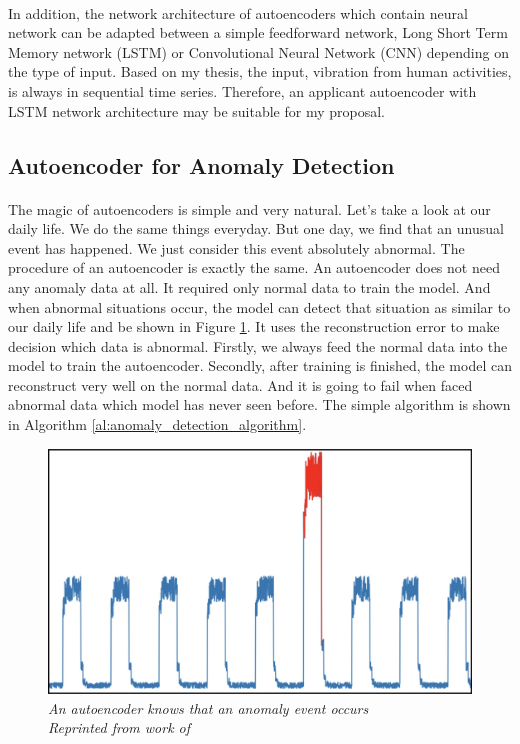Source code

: \paragraph{}
In addition, the network architecture of autoencoders which contain neural network can be adapted between a simple feedforward network, Long Short Term Memory network (LSTM) or Convolutional Neural Network (CNN) depending on the type of input. Based on my thesis, the input, vibration from human activities, is always in sequential time series. Therefore, an applicant autoencoder with LSTM network architecture may be suitable for my proposal.

\subsection{Autoencoder for Anomaly Detection}
\paragraph{}
The magic of autoencoders is simple and very natural. Let’s take a look at our daily life. We do the same things everyday. But one day, we find that an unusual event has happened. We just consider this event absolutely abnormal. The procedure of an autoencoder is exactly the same. An autoencoder does not need any anomaly data at all. It required only normal data to train the model. And when abnormal situations occur, the model can detect that situation as similar to our daily life and be shown in Figure \ref{fig:ae_detection}. It uses the reconstruction error to make decision which data is abnormal. Firstly, we always feed the normal data into the model to train the autoencoder. Secondly, after training is finished, the model can reconstruct very well on the normal data. And it is going to fail when faced abnormal data which model has never seen before. The simple algorithm is shown in Algorithm \ref{al:anomaly_detection_algorithm}.

\begin{figure}[H]
  \centering
  \caption[An autoencoder knows that an anomaly event occurs]{\emph{An autoencoder knows that an anomaly event occurs \\ Reprinted from work of \citeauthor{pavithrasv_2020} \citeyear{pavithrasv_2020}}}\label{fig:ae_detection}
  \includegraphics[scale = 0.2]{figures/ae_detection.jpg}  
\end{figure}

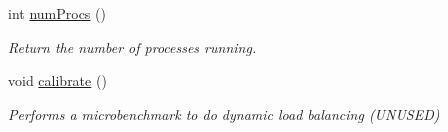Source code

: \begin{DoxyCompactItemize}
int \hyperlink{classfaster_1_1fastContext_a287bc160898c677df176de122d9dfad9}{num\+Procs} ()
\begin{DoxyCompactList}\small\item\em Return the number of processes running. \end{DoxyCompactList}\item 
\hypertarget{classfaster_1_1fastContext_a3dd0172c18a37d863adf28b794020e5c}{}\label{classfaster_1_1fastContext_a3dd0172c18a37d863adf28b794020e5c} 
void \hyperlink{classfaster_1_1fastContext_a3dd0172c18a37d863adf28b794020e5c}{calibrate} ()
\begin{DoxyCompactList}\small\item\em Performs a microbenchmark to do dynamic load balancing (U\+N\+U\+S\+ED) \end{DoxyCompactList}\end{DoxyCompactItemize}
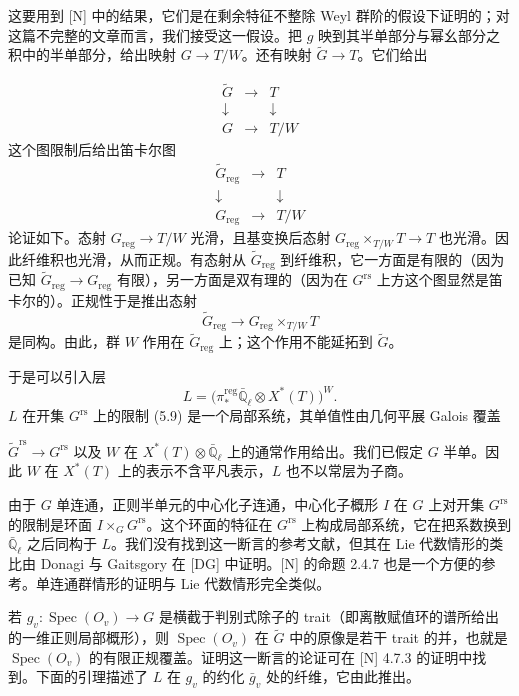 这要用到 [N] 中的结果，它们是在剩余特征不整除 Weyl 群阶的假设下证明的；对这篇不完整的文章而言，我们接受这一假设。把 $g$ 映到其半单部分与幂幺部分之积中的半单部分，给出映射 $G\to T/W$。还有映射 $\tilde G\to T$。它们给出

\[
\begin{array}{ccc}
\tilde G&\longrightarrow&T\\
\downarrow&&\downarrow\\
G&\longrightarrow&T/W
\end{array}
\]
这个图限制后给出笛卡尔图
\[
\begin{array}{ccc}
\tilde G_{\mathrm{reg}}&\longrightarrow&T\\
\downarrow&&\downarrow\\
G_{\mathrm{reg}}&\longrightarrow&T/W
\end{array}
\]
论证如下。态射 $G_{\mathrm{reg}}\to T/W$ 光滑，且基变换后态射 $G_{\mathrm{reg}}\times_{T/W}T\to T$ 也光滑。因此纤维积也光滑，从而正规。有态射从 $\tilde G_{\mathrm{reg}}$ 到纤维积，它一方面是有限的（因为已知 $\tilde G_{\mathrm{reg}}\to G_{\mathrm{reg}}$ 有限），另一方面是双有理的（因为在 $G^{\mathrm{rs}}$ 上方这个图显然是笛卡尔的）。正规性于是推出态射
\[
\tilde G_{\mathrm{reg}}\to G_{\mathrm{reg}}\times_{T/W}T
\]
是同构。由此，群 $W$ 作用在 $\tilde G_{\mathrm{reg}}$ 上；这个作用不能延拓到 $\tilde G$。

于是可以引入层
\[
L=\bigl(\pi^{\mathrm{reg}}_*\bar{\mathbb Q}_\ell\otimes X^*(T)\bigr)^W.
\]
$L$ 在开集 $G^{\mathrm{rs}}$ 上的限制 (5.9) 是一个局部系统，其单值性由几何平展 Galois 覆盖

$\tilde G^{\mathrm{rs}}\to G^{\mathrm{rs}}$ 以及 $W$ 在 $X^*(T)\otimes\bar{\mathbb Q}_\ell$ 上的通常作用给出。我们已假定 $G$ 半单。因此 $W$ 在 $X^*(T)$ 上的表示不含平凡表示，$L$ 也不以常层为子商。

由于 $G$ 单连通，正则半单元的中心化子连通，中心化子概形 $I$ 在 $G$ 上对开集 $G^{\mathrm{rs}}$ 的限制是环面 $I\times_GG^{\mathrm{rs}}$。这个环面的特征在 $G^{\mathrm{rs}}$ 上构成局部系统，它在把系数换到 $\bar{\mathbb Q}_\ell$ 之后同构于 $L$。我们没有找到这一断言的参考文献，但其在 Lie 代数情形的类比由 Donagi 与 Gaitsgory 在 [DG] 中证明。[N] 的命题 2.4.7 也是一个方便的参考。单连通群情形的证明与 Lie 代数情形完全类似。

若 $g_v:\operatorname{Spec}(O_v)\to G$ 是横截于判别式除子的 trait（即离散赋值环的谱所给出的一维正则局部概形），则 $\operatorname{Spec}(O_v)$ 在 $\tilde G$ 中的原像是若干 trait 的并，也就是 $\operatorname{Spec}(O_v)$ 的有限正规覆盖。证明这一断言的论证可在 [N] 4.7.3 的证明中找到。下面的引理描述了 $L$ 在 $g_v$ 的约化 $\bar g_v$ 处的纤维，它由此推出。

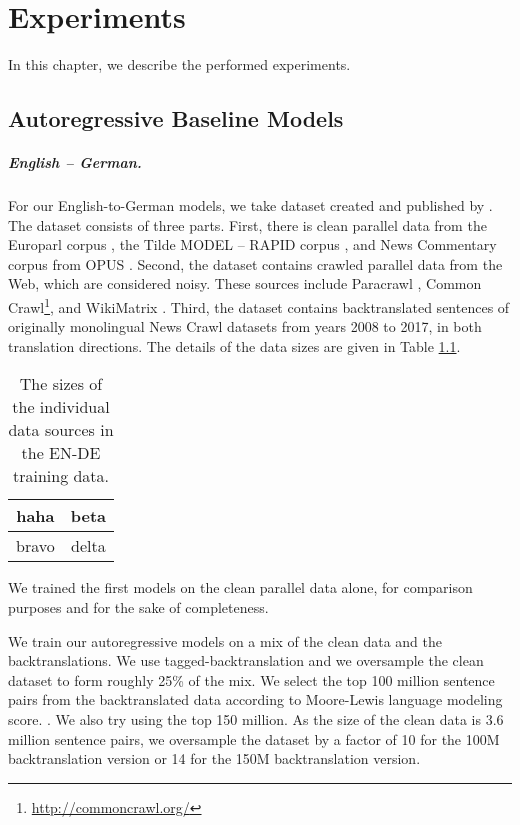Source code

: \chapter{Experiments}
\label{chap:experiments}

In this chapter, we describe the performed experiments. 

\section{Autoregressive Baseline Models}
\label{sec:exp:autoregressive}

\paragraph{English -- German.} For our English-to-German models, we take
dataset created and published by \citet{germann2020university}. The dataset
consists of three parts. First, there is clean parallel data from the Europarl
corpus \citep{koehn2005europarl}, the Tilde MODEL -- RAPID corpus
\citep{rozis-skadins-2017-tilde}, and News Commentary corpus from OPUS
\citep{tiedemann2012opus}. Second, the dataset contains crawled parallel data
from the Web, which are considered noisy. These sources include Paracrawl
\citep{espla-etal-2019-paracrawl}, Common
Crawl\footnote{\url{http://commoncrawl.org/}}, and WikiMatrix
\citep{schwenk2019wikimatrix}. Third, the dataset contains backtranslated
sentences of originally monolingual News Crawl datasets from years 2008 to
2017, in both translation directions. The details of the data sizes are given
in Table \ref{tab:ende-data-sizes}.

\begin{table}
  \centering
  \begin{tabular}{cc}
    \toprule
    haha & beta \\
    \midrule
    bravo & delta \\
    \bottomrule
  \end{tabular}

  \caption{The sizes of the individual data sources in the EN-DE training
    data.}%
  \label{tab:ende-data-sizes}
\end{table}

We trained the first models on the clean parallel data alone, for comparison
purposes and for the sake of completeness.


We train our autoregressive models on a mix of the clean data and the
backtranslations. We use tagged-backtranslation and we oversample the clean
dataset to form roughly 25\% of the mix. We select the top 100 million sentence
pairs from the backtranslated data according to Moore-Lewis language modeling
score. . We also try using
the top 150 million.  As the size of the clean data is 3.6
million sentence pairs, we oversample the dataset by a factor of 10 for the 100M
backtranslation version or 14 for the 150M backtranslation version.




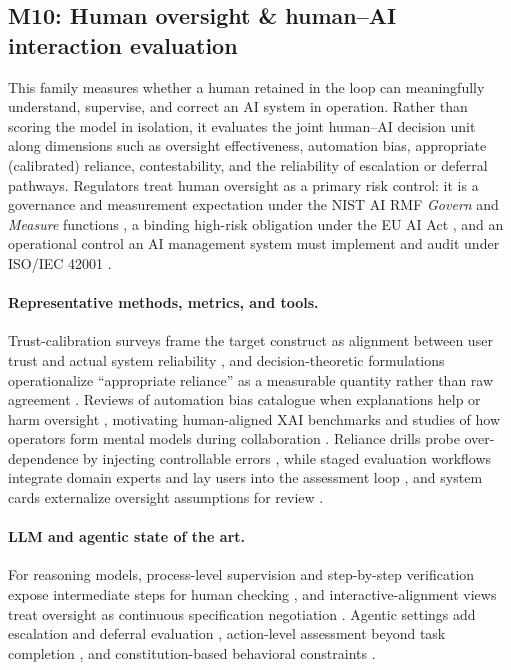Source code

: \subsection{M10: Human oversight \& human--AI interaction evaluation}
\label{subsec:m10}

This family measures whether a human retained in the loop can meaningfully understand, supervise, and correct an AI system in operation. Rather than scoring the model in isolation, it evaluates the joint human--AI decision unit along dimensions such as oversight effectiveness, automation bias, appropriate (calibrated) reliance, contestability, and the reliability of escalation or deferral pathways. Regulators treat human oversight as a primary risk control: it is a governance and measurement expectation under the NIST AI RMF \textit{Govern} and \textit{Measure} functions \cite{nist2023airmf}, a binding high-risk obligation under the EU AI Act \cite{euaiact2024}, and an operational control an AI management system must implement and audit under ISO/IEC 42001 \cite{iso42001}.

\paragraph{Representative methods, metrics, and tools.} Trust-calibration surveys frame the target construct as alignment between user trust and actual system reliability \cite{amershi2022trustcalibration}, and decision-theoretic formulations operationalize ``appropriate reliance'' as a measurable quantity rather than raw agreement \cite{guo2024reliance}. Reviews of automation bias catalogue when explanations help or harm oversight \cite{romeo2025automationbias}, motivating human-aligned XAI benchmarks \cite{wang2024xaibenchmark} and studies of how operators form mental models during collaboration \cite{wang2025mentalmodels}. Reliance drills probe over-dependence by injecting controllable errors \cite{chen2024reliancedrills}, while staged evaluation workflows integrate domain experts and lay users into the assessment loop \cite{liang2024stagedworkflows}, and system cards externalize oversight assumptions for review \cite{reddy2025systemcards}.

\paragraph{LLM and agentic state of the art.} For reasoning models, process-level supervision and step-by-step verification expose intermediate steps for human checking \cite{wang2023verifystepbystep,hou2025processrewardsurvey}, and interactive-alignment views treat oversight as continuous specification negotiation \cite{krause2023interactivealignment}. Agentic settings add escalation and deferral evaluation \cite{cui2024escalation}, action-level assessment beyond task completion \cite{tan2024agentassessment}, and constitution-based behavioral constraints \cite{tan2025constitutionalai}.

──────

## Exercise
Set down exactly the lines of the data above, beginning with the line that has "haha & beta \\" and ending with the line that has "purposes and for the sake of completeness.", and no others.

## Answer section
    haha & beta \\
    \midrule
    bravo & delta \\
    \bottomrule
  \end{tabular}

  \caption{The sizes of the individual data sources in the EN-DE training
    data.}%
  \label{tab:ende-data-sizes}
\end{table}

We trained the first models on the clean parallel data alone, for comparison
purposes and for the sake of completeness.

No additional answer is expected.